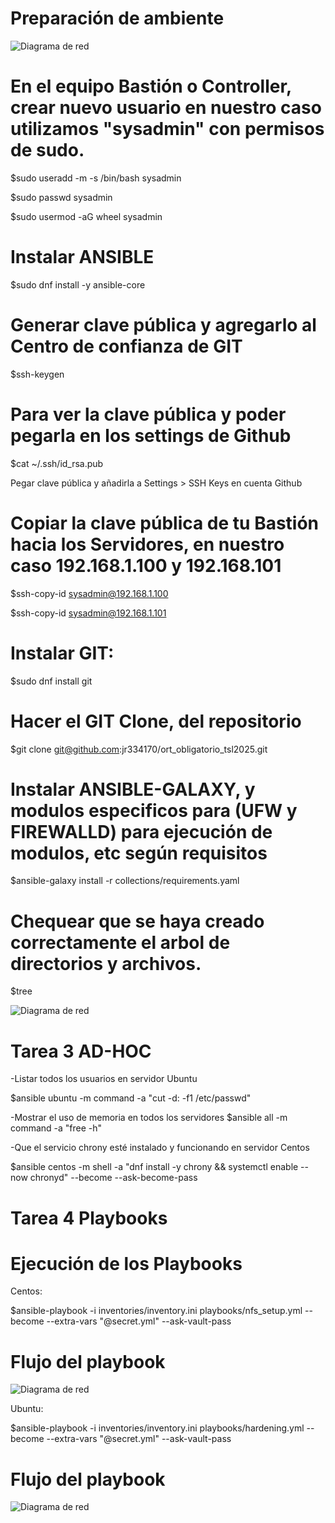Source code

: # Preparación de ambiente

![Diagrama de red](docs/img/Diagrama_red.jpg)

# En el equipo Bastión o Controller, crear nuevo usuario en nuestro caso utilizamos "sysadmin" con permisos de sudo.

$sudo useradd -m -s /bin/bash sysadmin

$sudo passwd sysadmin

$sudo usermod -aG wheel sysadmin

# Instalar ANSIBLE

$sudo dnf install -y ansible-core


# Generar clave pública y agregarlo al Centro de confianza de GIT

$ssh-keygen

# Para ver la clave pública y poder pegarla en los settings de Github

$cat ~/.ssh/id_rsa.pub

Pegar clave pública y añadirla a Settings > SSH Keys en cuenta Github

# Copiar la clave pública de tu Bastión hacia los Servidores, en nuestro caso 192.168.1.100 y 192.168.101

$ssh-copy-id sysadmin@192.168.1.100


$ssh-copy-id sysadmin@192.168.1.101

# Instalar GIT:


$sudo dnf install git

# Hacer el GIT Clone, del repositorio


$git clone git@github.com:jr334170/ort_obligatorio_tsl2025.git


# Instalar ANSIBLE-GALAXY, y modulos especificos para (UFW y FIREWALLD) para ejecución de modulos, etc según requisitos


$ansible-galaxy install -r collections/requirements.yaml



# Chequear que se haya creado correctamente el arbol de directorios y archivos.

$tree

![Diagrama de red](docs/img/Diagrama_arbol.jpg)

# Tarea 3 AD-HOC

-Listar todos los usuarios en servidor Ubuntu


$ansible ubuntu -m command -a "cut -d: -f1 /etc/passwd"


-Mostrar el uso de memoria en todos los servidores
$ansible all -m command -a "free -h"

-Que el servicio chrony esté instalado y funcionando en servidor Centos


$ansible centos -m shell -a "dnf install -y chrony && systemctl enable --now chronyd" --become --ask-become-pass


# Tarea 4 Playbooks


# Ejecución de los Playbooks

Centos:


 $ansible-playbook -i inventories/inventory.ini playbooks/nfs_setup.yml --become --extra-vars "@secret.yml" --ask-vault-pass

# Flujo del playbook


![Diagrama de red](docs/img/Diagrama_playbook_centos.jpg)




Ubuntu:


 $ansible-playbook -i inventories/inventory.ini playbooks/hardening.yml --become --extra-vars "@secret.yml" --ask-vault-pass

# Flujo del playbook


![Diagrama de red](docs/img/Diagrama_playbook_ubuntu.jpg)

→ TASK BRIEF
Could you set down, exactly as written, the lines above between the one holding "-Mostrar el uso" and the one holding "# Tarea 4 Playbooks", inclusive, and nothing more?

→ SOLVED EXERCISE
-Mostrar el uso de memoria en todos los servidores
$ansible all -m command -a "free -h"

-Que el servicio chrony esté instalado y funcionando en servidor Centos


$ansible centos -m shell -a "dnf install -y chrony && systemctl enable --now chronyd" --become --ask-become-pass


# Tarea 4 Playbooks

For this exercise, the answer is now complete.